Records supplied ->
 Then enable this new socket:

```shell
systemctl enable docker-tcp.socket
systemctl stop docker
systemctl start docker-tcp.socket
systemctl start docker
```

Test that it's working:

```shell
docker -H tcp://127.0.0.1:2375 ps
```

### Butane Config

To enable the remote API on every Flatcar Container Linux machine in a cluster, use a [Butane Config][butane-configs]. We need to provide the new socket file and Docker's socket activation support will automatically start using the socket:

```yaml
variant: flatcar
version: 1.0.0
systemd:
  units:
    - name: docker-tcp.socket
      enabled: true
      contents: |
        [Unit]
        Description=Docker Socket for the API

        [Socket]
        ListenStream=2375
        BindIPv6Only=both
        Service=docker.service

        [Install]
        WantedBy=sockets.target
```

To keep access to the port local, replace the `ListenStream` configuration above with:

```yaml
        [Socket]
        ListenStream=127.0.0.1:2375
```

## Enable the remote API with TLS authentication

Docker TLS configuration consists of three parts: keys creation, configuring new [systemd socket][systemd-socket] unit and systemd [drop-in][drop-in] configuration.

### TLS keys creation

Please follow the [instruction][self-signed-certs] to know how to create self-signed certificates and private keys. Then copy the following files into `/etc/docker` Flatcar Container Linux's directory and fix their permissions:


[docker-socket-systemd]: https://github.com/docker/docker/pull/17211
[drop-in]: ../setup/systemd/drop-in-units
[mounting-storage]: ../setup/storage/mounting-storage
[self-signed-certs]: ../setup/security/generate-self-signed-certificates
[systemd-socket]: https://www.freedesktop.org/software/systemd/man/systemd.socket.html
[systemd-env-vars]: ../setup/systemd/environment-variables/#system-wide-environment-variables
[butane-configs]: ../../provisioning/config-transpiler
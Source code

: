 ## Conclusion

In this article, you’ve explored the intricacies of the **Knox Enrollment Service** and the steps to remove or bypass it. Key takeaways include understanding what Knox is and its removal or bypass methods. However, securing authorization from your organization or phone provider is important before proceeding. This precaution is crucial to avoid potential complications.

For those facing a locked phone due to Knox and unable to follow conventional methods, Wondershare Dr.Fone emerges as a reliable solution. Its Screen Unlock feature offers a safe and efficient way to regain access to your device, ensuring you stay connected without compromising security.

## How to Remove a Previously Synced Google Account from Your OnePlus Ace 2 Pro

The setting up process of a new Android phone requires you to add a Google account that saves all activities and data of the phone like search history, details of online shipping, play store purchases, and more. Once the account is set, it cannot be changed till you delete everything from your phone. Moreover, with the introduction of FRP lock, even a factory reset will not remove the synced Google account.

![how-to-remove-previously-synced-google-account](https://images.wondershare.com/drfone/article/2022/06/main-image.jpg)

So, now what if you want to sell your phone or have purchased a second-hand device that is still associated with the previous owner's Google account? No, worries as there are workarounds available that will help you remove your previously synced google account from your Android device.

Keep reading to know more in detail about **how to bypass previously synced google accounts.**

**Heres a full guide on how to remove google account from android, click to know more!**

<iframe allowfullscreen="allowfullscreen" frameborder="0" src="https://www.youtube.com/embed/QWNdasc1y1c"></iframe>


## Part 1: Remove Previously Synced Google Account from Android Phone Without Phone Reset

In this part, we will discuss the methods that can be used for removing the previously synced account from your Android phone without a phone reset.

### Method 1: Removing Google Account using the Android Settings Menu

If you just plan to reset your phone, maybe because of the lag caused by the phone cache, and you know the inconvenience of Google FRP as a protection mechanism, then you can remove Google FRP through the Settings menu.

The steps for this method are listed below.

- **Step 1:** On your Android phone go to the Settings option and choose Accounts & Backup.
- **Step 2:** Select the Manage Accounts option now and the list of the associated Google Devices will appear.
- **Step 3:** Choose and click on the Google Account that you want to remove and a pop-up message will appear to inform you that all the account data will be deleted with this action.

About this exercise ->
Determine how many lines of the data include the word "Container". Reply with the count and no other text.

Output for this exercise ->
2